Dips are next, using the balance stick and one heavy weight, which is used for one arm shoulder presses in between. You can lose the stick if you have very good balance, and increase the weight, but be careful because this will really increase the balance challenge! She then does one-legged squats with no weight, and again to increase intensity lose the stick and add some dumbbells.

Cardio is next, using what Keli calls a "choo-choo", which is a sideways mambo next to the high step. Following the choo-choo's are wide V steps around the step, and she does a neat variation on calf raises in between. The music will be familiar from the Tri Trainer series!

One hand on the high step push-ups are next, followed by triceps push-ups. Lose the box to increase the intensity on the triceps push-ups. We then lean over the step or box to do triceps kickbacks with weight. I used two five pound dumbbells and really felt these!

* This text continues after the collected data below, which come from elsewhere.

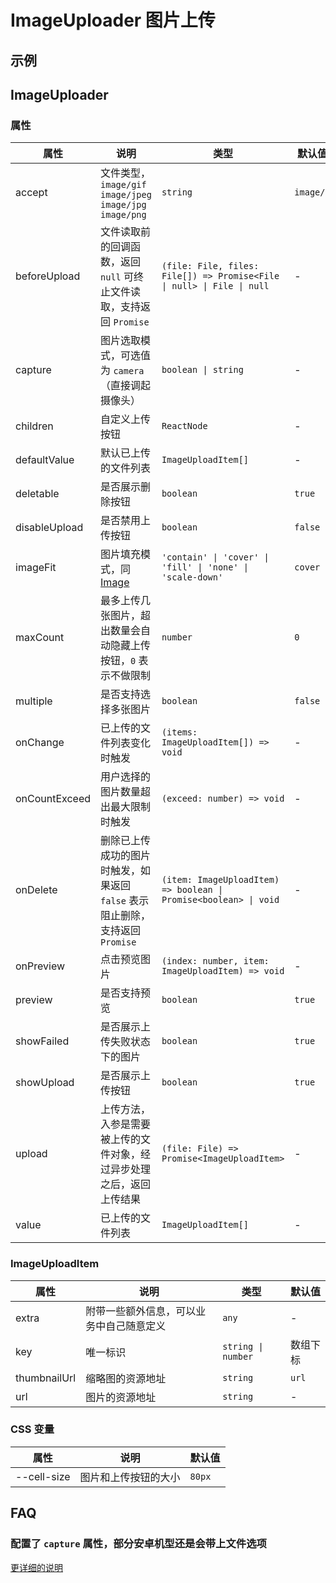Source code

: # ImageUploader 图片上传 <Experimental></Experimental>

## 示例

<code src="./demos/demo1.tsx"></code>

<code src="./demos/demo2.tsx"></code>

## ImageUploader

### 属性

| 属性          | 说明                                                                          | 类型                                                                   | 默认值    |
| ------------- | ----------------------------------------------------------------------------- | ---------------------------------------------------------------------- | --------- |
| accept        | 文件类型，`image/gif` `image/jpeg` `image/jpg` `image/png`                    | `string`                                                               | `image/*` |
| beforeUpload  | 文件读取前的回调函数，返回 `null` 可终止文件读取，支持返回 `Promise`          | `(file: File, files: File[]) => Promise<File \| null> \| File \| null` | -         |
| capture       | 图片选取模式，可选值为 `camera`（直接调起摄像头）                             | `boolean \| string`                                                    | -         |
| children      | 自定义上传按钮                                                                | `ReactNode`                                                            | -         |
| defaultValue  | 默认已上传的文件列表                                                          | `ImageUploadItem[]`                                                    | -         |
| deletable     | 是否展示删除按钮                                                              | `boolean`                                                              | `true`    |
| disableUpload | 是否禁用上传按钮                                                              | `boolean`                                                              | `false`   |
| imageFit      | 图片填充模式，同 [Image](/zh/components/image#属性)                           | `'contain' \| 'cover' \| 'fill' \| 'none' \| 'scale-down'`             | `cover`   |
| maxCount      | 最多上传几张图片，超出数量会自动隐藏上传按钮，`0` 表示不做限制                | `number`                                                               | `0`       |
| multiple      | 是否支持选择多张图片                                                          | `boolean`                                                              | `false`   |
| onChange      | 已上传的文件列表变化时触发                                                    | `(items: ImageUploadItem[]) => void`                                   | -         |
| onCountExceed | 用户选择的图片数量超出最大限制时触发                                          | `(exceed: number) => void`                                             | -         |
| onDelete      | 删除已上传成功的图片时触发，如果返回 `false` 表示阻止删除，支持返回 `Promise` | `(item: ImageUploadItem) => boolean \| Promise<boolean> \| void`       | -         |
| onPreview     | 点击预览图片                                                                  | `(index: number, item: ImageUploadItem) => void`                       | -         |
| preview       | 是否支持预览                                                                  | `boolean`                                                              | `true`    |
| showFailed    | 是否展示上传失败状态下的图片                                                  | `boolean`                                                              | `true`    |
| showUpload    | 是否展示上传按钮                                                              | `boolean`                                                              | `true`    |
| upload        | 上传方法，入参是需要被上传的文件对象，经过异步处理之后，返回上传结果          | `(file: File) => Promise<ImageUploadItem>`                             | -         |
| value         | 已上传的文件列表                                                              | `ImageUploadItem[]`                                                    | -         |

### ImageUploadItem

| 属性         | 说明                                     | 类型               | 默认值   |
| ------------ | ---------------------------------------- | ------------------ | -------- |
| extra        | 附带一些额外信息，可以业务中自己随意定义 | `any`              | -        |
| key          | 唯一标识                                 | `string \| number` | 数组下标 |
| thumbnailUrl | 缩略图的资源地址                         | `string`           | `url`    |
| url          | 图片的资源地址                           | `string`           | -        |

### CSS 变量

| 属性        | 说明                 | 默认值 |
| ----------- | -------------------- | ------ |
| --cell-size | 图片和上传按钮的大小 | `80px` |

## FAQ

### 配置了 `capture` 属性，部分安卓机型还是会带上文件选项

[更详细的说明](https://github.com/ant-design/ant-design-mobile/issues/5254)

Following these are side lunges like Tracie does in the Yorktowns, keeping the static leg straight. It's a great functional fitness move that doesn't require a great deal of weight to work! Shoulder work with dumbbells is done in between, so you want to grab your shoulder weights for the lunges. There's a significant balance challenge involved in this one!

Then we're back to cardio using the stick, and to increase the intensity here pick up a light body bar - I'd suggest no more than 6 pounds. Keli does grapevines and hamstring curls and it's a fun segment!

Leg press with a dip back using the same leg follows, and this is a REAL balance challenge! Be careful with the weight unless you have great core control! I used 2 10# dumbbells and I was sweating by the end of this one!

Cardio again, this time plie slides and "hops" in between which is calf work. Watch Tamela for a unique intensity increase modification! Keli also does mambo cha-cha's and rocking horse moves, and this is the most "dancy" part of the workout.

We conclude with traditional one arm lat rows and squats - go heavy to increase intensity.

The stretch is long and relaxing! The only complaint I have is Lean is only 43 minutes long! I give this one an A minus, and it's a keeper as well!